--- Input material Enclosed Below ---

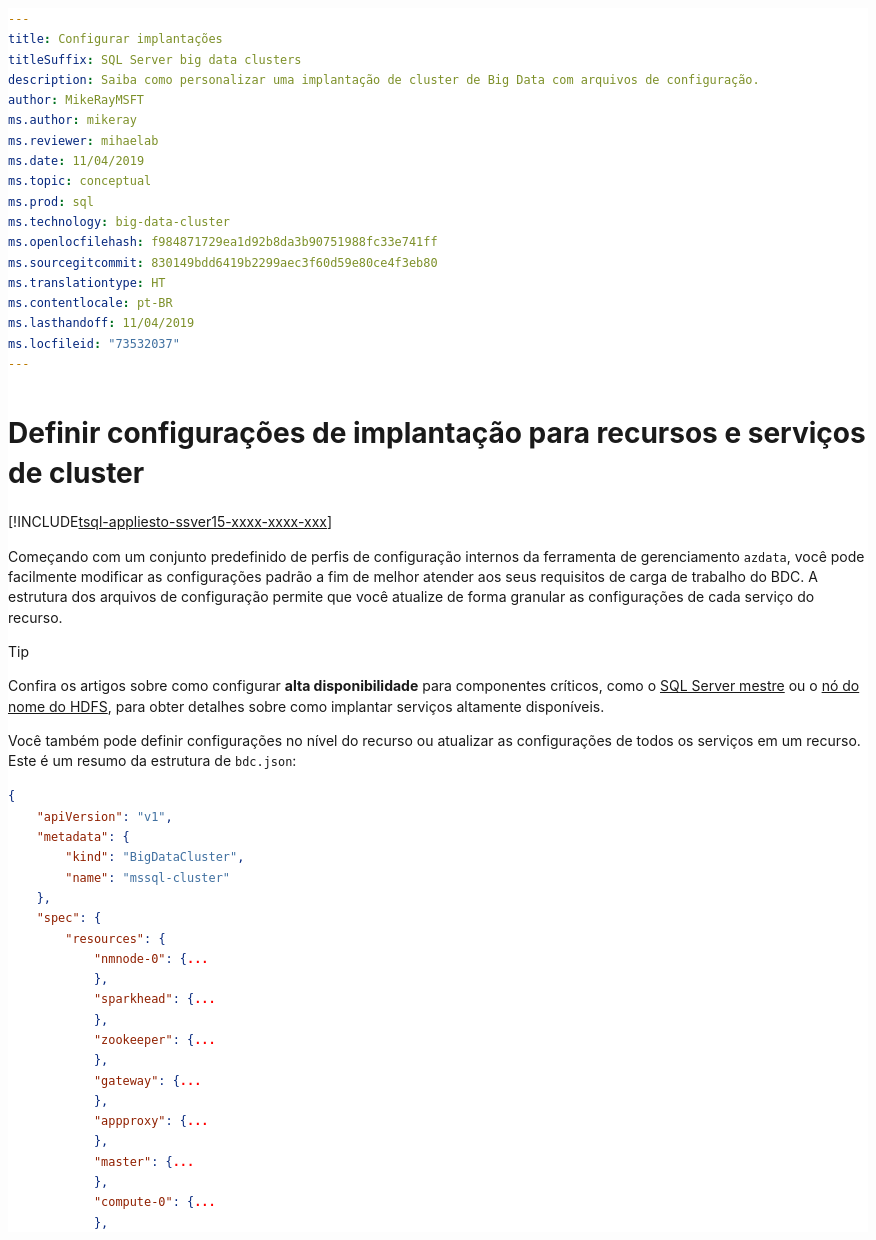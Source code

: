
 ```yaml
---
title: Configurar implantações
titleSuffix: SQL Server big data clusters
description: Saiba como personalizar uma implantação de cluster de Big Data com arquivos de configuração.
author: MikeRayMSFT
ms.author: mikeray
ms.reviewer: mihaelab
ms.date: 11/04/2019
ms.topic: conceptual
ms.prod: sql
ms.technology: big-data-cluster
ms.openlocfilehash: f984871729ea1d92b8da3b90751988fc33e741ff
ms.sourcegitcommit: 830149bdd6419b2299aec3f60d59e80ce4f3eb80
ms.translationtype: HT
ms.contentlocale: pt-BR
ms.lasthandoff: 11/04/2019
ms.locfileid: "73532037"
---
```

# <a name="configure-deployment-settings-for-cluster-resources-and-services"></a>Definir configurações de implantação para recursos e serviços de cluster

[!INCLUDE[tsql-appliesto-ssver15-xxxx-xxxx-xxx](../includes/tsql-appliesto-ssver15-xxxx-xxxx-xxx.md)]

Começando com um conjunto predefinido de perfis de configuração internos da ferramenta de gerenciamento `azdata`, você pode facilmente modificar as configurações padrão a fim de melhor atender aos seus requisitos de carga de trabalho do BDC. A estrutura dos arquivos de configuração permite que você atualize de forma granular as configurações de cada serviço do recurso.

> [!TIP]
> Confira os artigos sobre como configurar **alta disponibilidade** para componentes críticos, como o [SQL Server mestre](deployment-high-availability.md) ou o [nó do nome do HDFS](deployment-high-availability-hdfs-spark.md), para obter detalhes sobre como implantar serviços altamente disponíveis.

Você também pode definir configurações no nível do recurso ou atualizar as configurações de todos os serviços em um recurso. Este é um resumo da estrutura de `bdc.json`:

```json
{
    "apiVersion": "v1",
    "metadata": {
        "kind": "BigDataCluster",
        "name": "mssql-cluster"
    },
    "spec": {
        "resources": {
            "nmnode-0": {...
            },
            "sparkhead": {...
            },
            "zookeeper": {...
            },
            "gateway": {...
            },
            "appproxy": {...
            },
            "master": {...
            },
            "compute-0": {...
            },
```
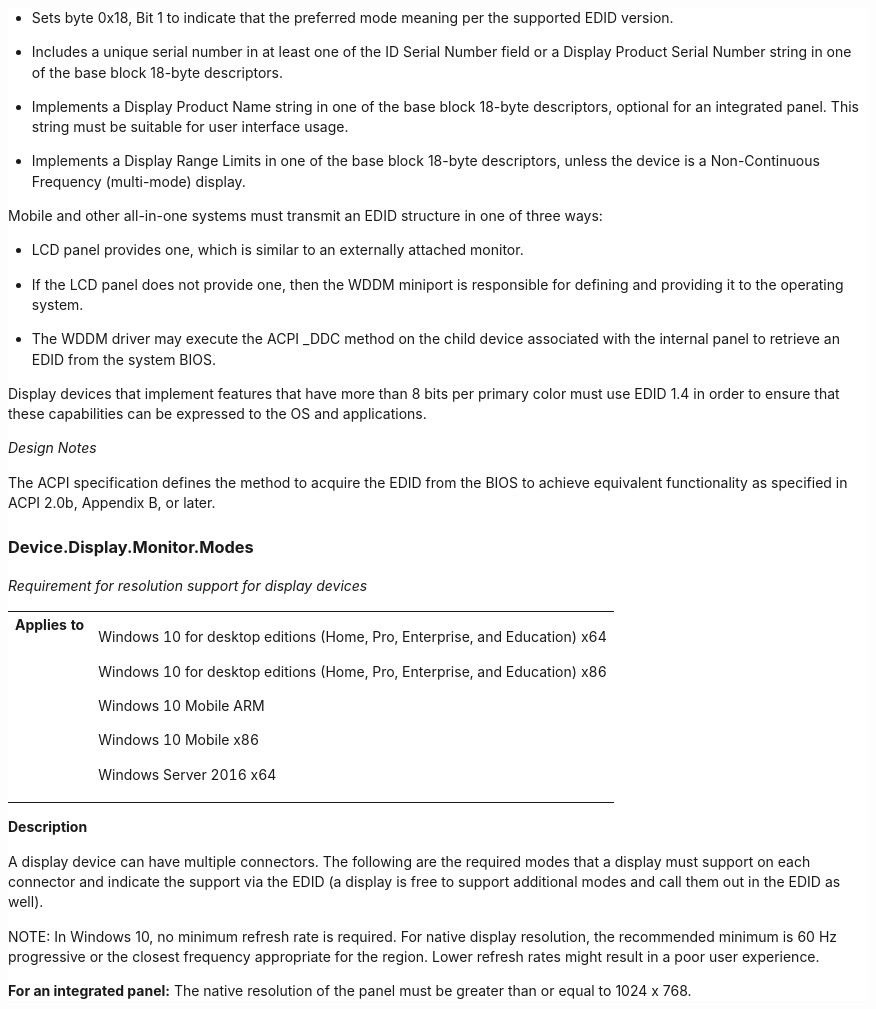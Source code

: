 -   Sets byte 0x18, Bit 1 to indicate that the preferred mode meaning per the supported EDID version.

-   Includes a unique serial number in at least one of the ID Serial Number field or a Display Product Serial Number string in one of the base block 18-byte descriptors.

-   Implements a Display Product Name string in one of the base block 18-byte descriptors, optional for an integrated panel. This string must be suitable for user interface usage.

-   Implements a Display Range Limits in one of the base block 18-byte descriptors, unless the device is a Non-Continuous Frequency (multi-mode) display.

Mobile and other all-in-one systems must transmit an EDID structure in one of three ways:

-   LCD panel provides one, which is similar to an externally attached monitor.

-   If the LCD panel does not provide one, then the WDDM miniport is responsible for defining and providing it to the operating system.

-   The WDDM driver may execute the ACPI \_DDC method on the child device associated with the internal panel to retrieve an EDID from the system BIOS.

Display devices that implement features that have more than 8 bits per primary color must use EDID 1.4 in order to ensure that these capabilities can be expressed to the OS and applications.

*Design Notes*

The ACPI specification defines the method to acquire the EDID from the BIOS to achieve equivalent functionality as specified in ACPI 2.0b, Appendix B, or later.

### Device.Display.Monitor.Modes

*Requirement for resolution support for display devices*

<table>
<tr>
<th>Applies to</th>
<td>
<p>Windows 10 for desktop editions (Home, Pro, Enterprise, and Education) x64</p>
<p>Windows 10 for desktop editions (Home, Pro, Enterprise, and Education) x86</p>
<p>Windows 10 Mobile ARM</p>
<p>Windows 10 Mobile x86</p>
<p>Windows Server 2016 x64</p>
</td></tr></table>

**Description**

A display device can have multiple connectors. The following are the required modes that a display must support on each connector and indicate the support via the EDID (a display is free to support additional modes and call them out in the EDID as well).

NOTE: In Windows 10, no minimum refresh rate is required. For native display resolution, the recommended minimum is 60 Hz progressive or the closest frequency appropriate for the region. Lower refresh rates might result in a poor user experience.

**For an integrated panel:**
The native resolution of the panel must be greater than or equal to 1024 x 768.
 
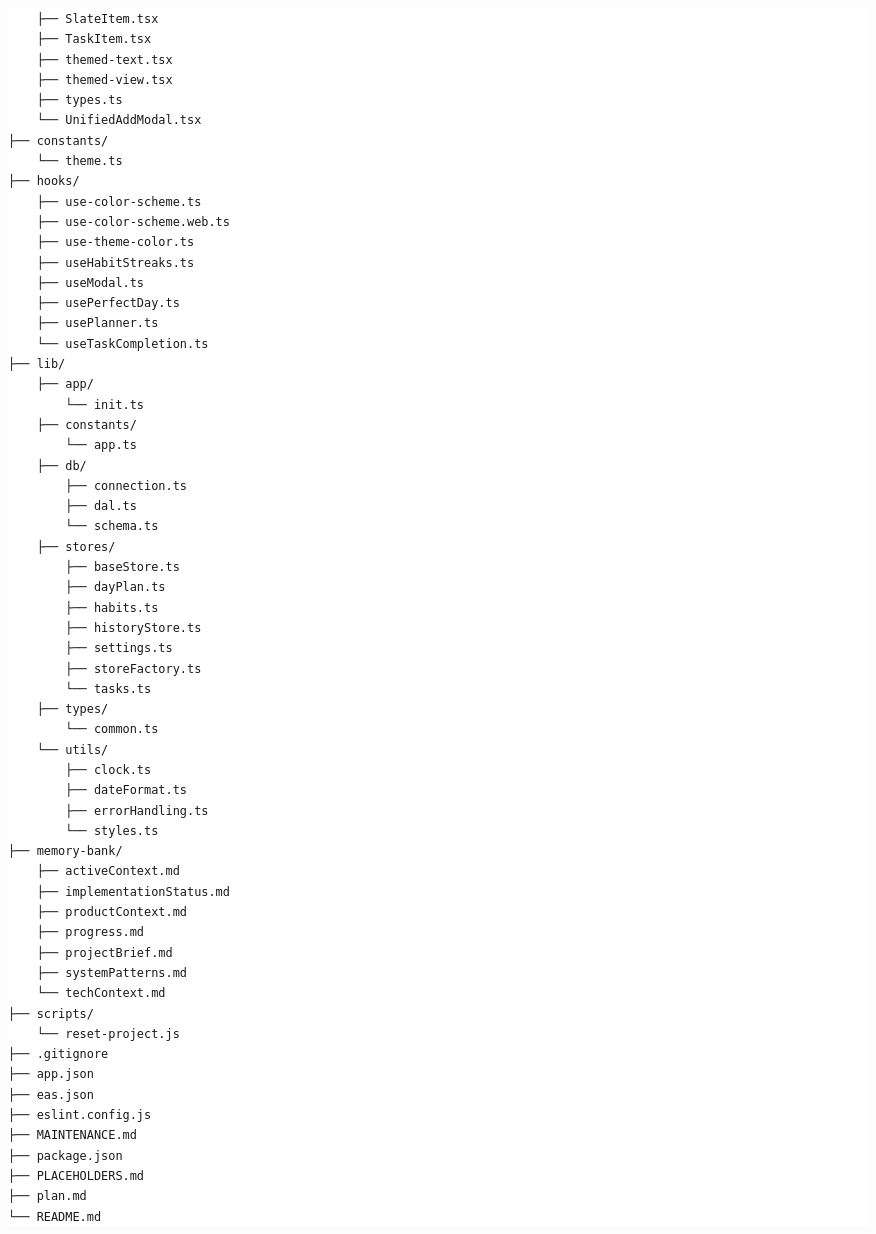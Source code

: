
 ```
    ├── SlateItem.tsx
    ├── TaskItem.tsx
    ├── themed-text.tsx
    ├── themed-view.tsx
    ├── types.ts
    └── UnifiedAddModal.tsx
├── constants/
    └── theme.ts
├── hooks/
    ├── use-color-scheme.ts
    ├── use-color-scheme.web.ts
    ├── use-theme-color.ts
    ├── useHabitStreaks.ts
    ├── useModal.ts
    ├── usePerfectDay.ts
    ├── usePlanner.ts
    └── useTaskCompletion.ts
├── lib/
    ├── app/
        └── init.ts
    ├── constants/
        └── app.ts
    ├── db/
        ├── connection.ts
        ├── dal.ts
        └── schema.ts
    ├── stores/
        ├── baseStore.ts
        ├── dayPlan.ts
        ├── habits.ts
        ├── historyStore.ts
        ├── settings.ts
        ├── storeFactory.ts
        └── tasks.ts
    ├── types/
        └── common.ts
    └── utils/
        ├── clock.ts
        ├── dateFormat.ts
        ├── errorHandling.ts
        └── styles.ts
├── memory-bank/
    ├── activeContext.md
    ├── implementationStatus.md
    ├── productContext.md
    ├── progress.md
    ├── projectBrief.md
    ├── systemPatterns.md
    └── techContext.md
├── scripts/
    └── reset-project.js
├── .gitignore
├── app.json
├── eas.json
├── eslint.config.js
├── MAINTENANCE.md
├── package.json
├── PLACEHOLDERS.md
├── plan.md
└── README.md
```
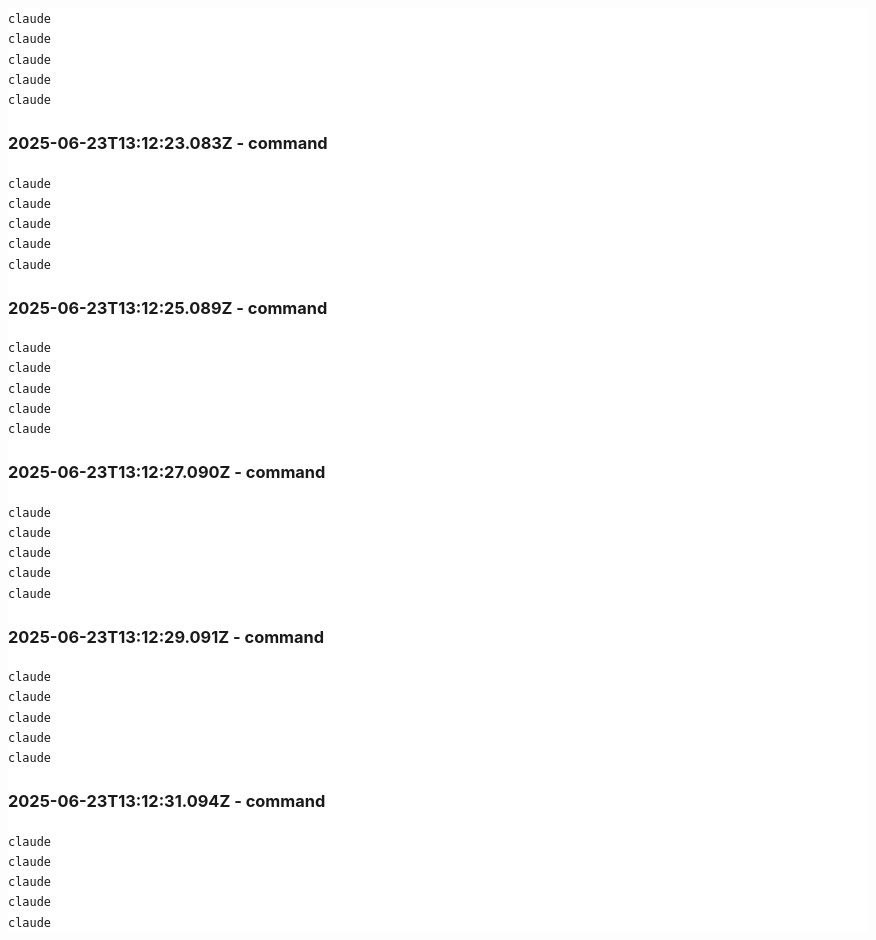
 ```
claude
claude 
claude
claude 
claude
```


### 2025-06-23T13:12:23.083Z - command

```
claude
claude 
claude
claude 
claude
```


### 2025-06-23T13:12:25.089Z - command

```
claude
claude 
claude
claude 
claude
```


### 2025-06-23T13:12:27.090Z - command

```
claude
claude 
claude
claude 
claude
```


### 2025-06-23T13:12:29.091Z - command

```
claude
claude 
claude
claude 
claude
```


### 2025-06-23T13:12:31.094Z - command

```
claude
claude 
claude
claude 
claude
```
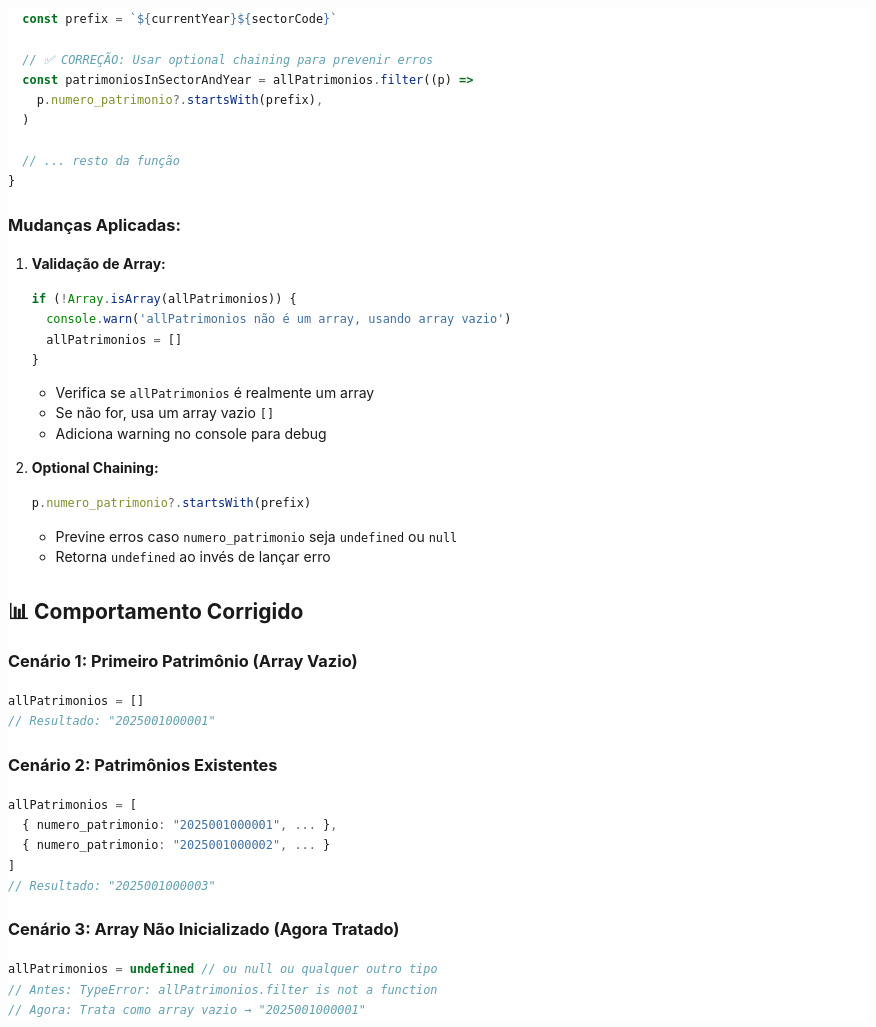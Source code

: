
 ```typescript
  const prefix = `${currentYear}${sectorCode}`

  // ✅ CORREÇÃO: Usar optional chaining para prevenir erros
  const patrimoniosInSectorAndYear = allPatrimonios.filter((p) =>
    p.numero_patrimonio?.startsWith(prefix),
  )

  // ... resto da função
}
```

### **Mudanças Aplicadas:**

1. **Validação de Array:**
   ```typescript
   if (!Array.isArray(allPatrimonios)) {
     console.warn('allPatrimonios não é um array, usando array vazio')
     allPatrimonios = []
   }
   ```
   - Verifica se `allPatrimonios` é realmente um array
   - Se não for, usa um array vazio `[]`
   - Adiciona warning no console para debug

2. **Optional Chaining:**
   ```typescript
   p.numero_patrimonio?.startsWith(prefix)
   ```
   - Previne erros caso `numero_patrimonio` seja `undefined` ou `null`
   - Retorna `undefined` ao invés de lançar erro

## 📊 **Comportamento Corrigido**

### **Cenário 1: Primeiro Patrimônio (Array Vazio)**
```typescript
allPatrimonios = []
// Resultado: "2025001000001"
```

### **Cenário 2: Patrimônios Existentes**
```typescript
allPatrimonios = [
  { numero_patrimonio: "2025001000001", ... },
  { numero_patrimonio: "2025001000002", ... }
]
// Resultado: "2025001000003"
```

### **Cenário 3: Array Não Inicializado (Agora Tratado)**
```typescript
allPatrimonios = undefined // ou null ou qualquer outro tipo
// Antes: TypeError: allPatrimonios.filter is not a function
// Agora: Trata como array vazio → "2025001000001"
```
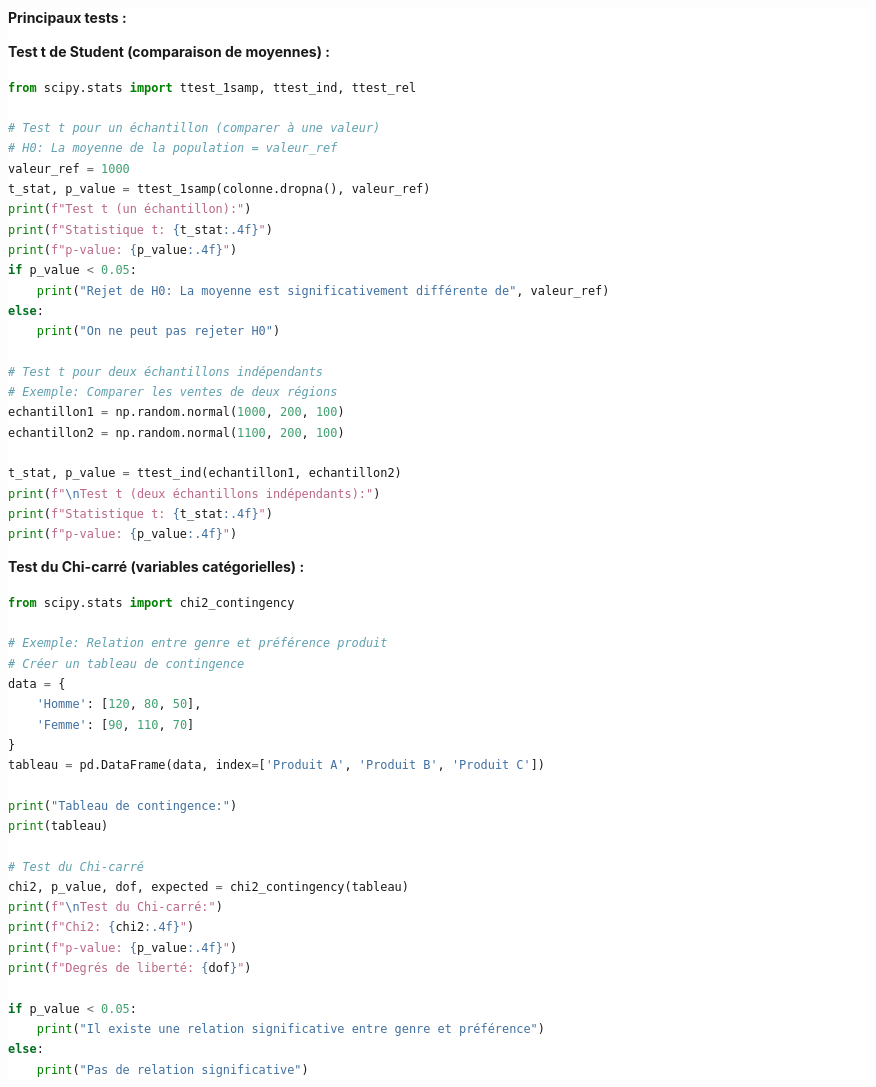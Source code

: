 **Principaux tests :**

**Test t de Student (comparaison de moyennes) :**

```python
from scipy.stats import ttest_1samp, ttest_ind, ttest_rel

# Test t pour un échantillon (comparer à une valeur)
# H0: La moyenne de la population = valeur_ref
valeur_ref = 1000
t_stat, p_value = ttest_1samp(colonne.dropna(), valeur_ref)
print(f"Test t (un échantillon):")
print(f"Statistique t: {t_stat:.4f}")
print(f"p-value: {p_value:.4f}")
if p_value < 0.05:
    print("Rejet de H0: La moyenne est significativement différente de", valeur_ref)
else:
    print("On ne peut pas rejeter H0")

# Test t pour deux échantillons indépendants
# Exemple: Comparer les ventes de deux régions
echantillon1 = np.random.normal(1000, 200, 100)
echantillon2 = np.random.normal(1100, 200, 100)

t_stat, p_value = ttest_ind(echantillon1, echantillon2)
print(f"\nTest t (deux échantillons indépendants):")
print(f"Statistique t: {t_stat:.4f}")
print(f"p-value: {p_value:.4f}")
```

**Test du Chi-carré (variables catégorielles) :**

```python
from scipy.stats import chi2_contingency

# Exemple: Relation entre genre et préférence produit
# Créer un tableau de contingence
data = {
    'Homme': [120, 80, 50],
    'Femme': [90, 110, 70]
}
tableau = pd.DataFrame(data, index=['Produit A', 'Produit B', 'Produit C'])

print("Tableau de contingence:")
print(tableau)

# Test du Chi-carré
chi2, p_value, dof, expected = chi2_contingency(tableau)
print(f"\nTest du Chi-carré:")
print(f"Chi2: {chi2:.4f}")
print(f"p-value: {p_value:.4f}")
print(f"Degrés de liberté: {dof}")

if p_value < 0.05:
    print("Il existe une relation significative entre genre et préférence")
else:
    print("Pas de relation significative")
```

--- End of Enclosed Input material ---

* Problem requirements *
Among the lines above, list those that contain the word "allPatrimonios".

* Task response *
  const patrimoniosInSectorAndYear = allPatrimonios.filter((p) =>
   if (!Array.isArray(allPatrimonios)) {
     console.warn('allPatrimonios não é um array, usando array vazio')
     allPatrimonios = []
   - Verifica se `allPatrimonios` é realmente um array
allPatrimonios = []
allPatrimonios = [
allPatrimonios = undefined // ou null ou qualquer outro tipo
// Antes: TypeError: allPatrimonios.filter is not a function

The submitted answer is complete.